(Records provided begins)

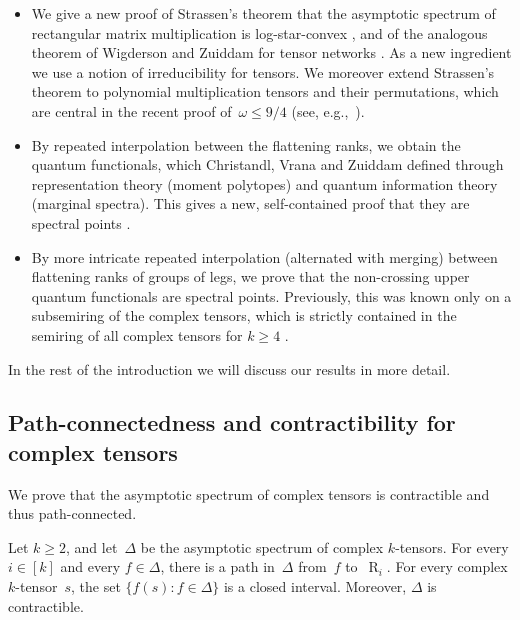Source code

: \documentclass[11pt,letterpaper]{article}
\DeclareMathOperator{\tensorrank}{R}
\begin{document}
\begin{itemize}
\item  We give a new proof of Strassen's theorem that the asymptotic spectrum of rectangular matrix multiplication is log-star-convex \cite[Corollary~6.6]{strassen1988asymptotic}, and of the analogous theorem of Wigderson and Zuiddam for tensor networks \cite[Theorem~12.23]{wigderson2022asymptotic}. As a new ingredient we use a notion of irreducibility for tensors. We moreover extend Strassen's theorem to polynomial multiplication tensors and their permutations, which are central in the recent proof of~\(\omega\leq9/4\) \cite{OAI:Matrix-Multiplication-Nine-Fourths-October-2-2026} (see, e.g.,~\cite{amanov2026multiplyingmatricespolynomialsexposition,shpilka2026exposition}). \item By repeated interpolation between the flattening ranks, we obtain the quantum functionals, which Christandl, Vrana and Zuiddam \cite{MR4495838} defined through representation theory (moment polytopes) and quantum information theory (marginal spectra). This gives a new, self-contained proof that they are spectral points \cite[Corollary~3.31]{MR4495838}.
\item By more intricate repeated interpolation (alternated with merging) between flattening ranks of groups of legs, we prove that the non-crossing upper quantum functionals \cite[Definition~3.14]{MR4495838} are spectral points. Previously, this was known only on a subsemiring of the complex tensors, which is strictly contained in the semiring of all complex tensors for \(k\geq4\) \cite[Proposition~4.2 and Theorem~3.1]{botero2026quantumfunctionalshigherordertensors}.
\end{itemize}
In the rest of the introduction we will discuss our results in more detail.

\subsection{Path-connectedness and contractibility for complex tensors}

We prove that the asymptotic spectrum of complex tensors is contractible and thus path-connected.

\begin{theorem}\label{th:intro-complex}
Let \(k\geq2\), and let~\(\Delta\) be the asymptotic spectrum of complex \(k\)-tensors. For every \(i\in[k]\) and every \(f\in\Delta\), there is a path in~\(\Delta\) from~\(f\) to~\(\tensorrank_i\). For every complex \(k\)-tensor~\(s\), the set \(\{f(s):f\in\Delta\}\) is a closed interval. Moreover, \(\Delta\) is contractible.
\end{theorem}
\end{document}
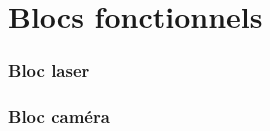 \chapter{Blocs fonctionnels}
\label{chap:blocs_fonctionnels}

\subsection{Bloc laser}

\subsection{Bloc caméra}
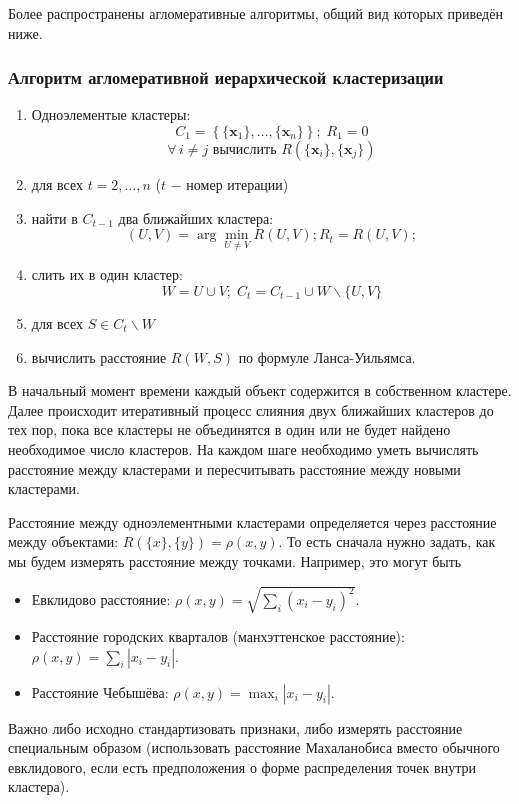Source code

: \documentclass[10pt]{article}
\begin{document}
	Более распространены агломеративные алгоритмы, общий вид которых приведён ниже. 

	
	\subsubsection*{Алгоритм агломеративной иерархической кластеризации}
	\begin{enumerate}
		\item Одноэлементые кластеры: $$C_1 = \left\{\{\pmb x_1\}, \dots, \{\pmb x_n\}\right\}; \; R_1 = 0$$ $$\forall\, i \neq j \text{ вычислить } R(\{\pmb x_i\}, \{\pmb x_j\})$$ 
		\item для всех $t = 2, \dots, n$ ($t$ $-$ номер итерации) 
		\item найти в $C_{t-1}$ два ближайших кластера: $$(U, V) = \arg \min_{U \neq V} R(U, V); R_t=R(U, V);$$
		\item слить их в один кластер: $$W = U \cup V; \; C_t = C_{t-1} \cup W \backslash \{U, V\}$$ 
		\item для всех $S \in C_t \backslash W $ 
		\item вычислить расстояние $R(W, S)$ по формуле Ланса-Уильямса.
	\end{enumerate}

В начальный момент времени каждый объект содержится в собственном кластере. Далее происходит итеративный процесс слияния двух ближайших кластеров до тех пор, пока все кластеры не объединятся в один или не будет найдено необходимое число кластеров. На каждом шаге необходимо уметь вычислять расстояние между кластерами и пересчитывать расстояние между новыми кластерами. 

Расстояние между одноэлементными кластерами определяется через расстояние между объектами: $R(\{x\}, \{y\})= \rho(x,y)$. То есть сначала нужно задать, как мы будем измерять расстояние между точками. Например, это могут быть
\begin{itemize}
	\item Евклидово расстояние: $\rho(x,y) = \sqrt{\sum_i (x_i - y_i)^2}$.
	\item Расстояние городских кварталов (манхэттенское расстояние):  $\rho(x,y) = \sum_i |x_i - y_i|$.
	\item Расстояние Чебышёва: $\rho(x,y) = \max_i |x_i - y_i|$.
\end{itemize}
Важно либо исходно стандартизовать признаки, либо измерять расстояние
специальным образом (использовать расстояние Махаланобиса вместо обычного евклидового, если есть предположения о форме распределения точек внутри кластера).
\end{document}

(Records provided ends)

_Work instructions_
Please return all of the entries word for word, excluding the pictures.

_Answer below_
Source code

: \documentclass[11pt,letterpaper]{article}
\DeclareMathOperator{\tensorrank}{R}
\begin{document}
\begin{itemize}
\item  We give a new proof of Strassen's theorem that the asymptotic spectrum of rectangular matrix multiplication is log-star-convex \cite[Corollary~6.6]{strassen1988asymptotic}, and of the analogous theorem of Wigderson and Zuiddam for tensor networks \cite[Theorem~12.23]{wigderson2022asymptotic}. As a new ingredient we use a notion of irreducibility for tensors. We moreover extend Strassen's theorem to polynomial multiplication tensors and their permutations, which are central in the recent proof of~\(\omega\leq9/4\) \cite{OAI:Matrix-Multiplication-Nine-Fourths-October-2-2026} (see, e.g.,~\cite{amanov2026multiplyingmatricespolynomialsexposition,shpilka2026exposition}). \item By repeated interpolation between the flattening ranks, we obtain the quantum functionals, which Christandl, Vrana and Zuiddam \cite{MR4495838} defined through representation theory (moment polytopes) and quantum information theory (marginal spectra). This gives a new, self-contained proof that they are spectral points \cite[Corollary~3.31]{MR4495838}.
\item By more intricate repeated interpolation (alternated with merging) between flattening ranks of groups of legs, we prove that the non-crossing upper quantum functionals \cite[Definition~3.14]{MR4495838} are spectral points. Previously, this was known only on a subsemiring of the complex tensors, which is strictly contained in the semiring of all complex tensors for \(k\geq4\) \cite[Proposition~4.2 and Theorem~3.1]{botero2026quantumfunctionalshigherordertensors}.
\end{itemize}
In the rest of the introduction we will discuss our results in more detail.

\subsection{Path-connectedness and contractibility for complex tensors}

We prove that the asymptotic spectrum of complex tensors is contractible and thus path-connected.

\begin{theorem}\label{th:intro-complex}
Let \(k\geq2\), and let~\(\Delta\) be the asymptotic spectrum of complex \(k\)-tensors. For every \(i\in[k]\) and every \(f\in\Delta\), there is a path in~\(\Delta\) from~\(f\) to~\(\tensorrank_i\). For every complex \(k\)-tensor~\(s\), the set \(\{f(s):f\in\Delta\}\) is a closed interval. Moreover, \(\Delta\) is contractible.
\end{theorem}
\end{document}
 \chapter{Blocs fonctionnels}
\label{chap:blocs_fonctionnels}

\subsection{Bloc laser}

\subsection{Bloc caméra}
Source code

: \documentclass[10pt]{article}
\begin{document}
	Более распространены агломеративные алгоритмы, общий вид которых приведён ниже. 

	
	\subsubsection*{Алгоритм агломеративной иерархической кластеризации}
	\begin{enumerate}
		\item Одноэлементые кластеры: $$C_1 = \left\{\{\pmb x_1\}, \dots, \{\pmb x_n\}\right\}; \; R_1 = 0$$ $$\forall\, i \neq j \text{ вычислить } R(\{\pmb x_i\}, \{\pmb x_j\})$$ 
		\item для всех $t = 2, \dots, n$ ($t$ $-$ номер итерации) 
		\item найти в $C_{t-1}$ два ближайших кластера: $$(U, V) = \arg \min_{U \neq V} R(U, V); R_t=R(U, V);$$
		\item слить их в один кластер: $$W = U \cup V; \; C_t = C_{t-1} \cup W \backslash \{U, V\}$$ 
		\item для всех $S \in C_t \backslash W $ 
		\item вычислить расстояние $R(W, S)$ по формуле Ланса-Уильямса.
	\end{enumerate}

В начальный момент времени каждый объект содержится в собственном кластере. Далее происходит итеративный процесс слияния двух ближайших кластеров до тех пор, пока все кластеры не объединятся в один или не будет найдено необходимое число кластеров. На каждом шаге необходимо уметь вычислять расстояние между кластерами и пересчитывать расстояние между новыми кластерами. 

Расстояние между одноэлементными кластерами определяется через расстояние между объектами: $R(\{x\}, \{y\})= \rho(x,y)$. То есть сначала нужно задать, как мы будем измерять расстояние между точками. Например, это могут быть
\begin{itemize}
	\item Евклидово расстояние: $\rho(x,y) = \sqrt{\sum_i (x_i - y_i)^2}$.
	\item Расстояние городских кварталов (манхэттенское расстояние):  $\rho(x,y) = \sum_i |x_i - y_i|$.
	\item Расстояние Чебышёва: $\rho(x,y) = \max_i |x_i - y_i|$.
\end{itemize}
Важно либо исходно стандартизовать признаки, либо измерять расстояние
специальным образом (использовать расстояние Махаланобиса вместо обычного евклидового, если есть предположения о форме распределения точек внутри кластера).
\end{document}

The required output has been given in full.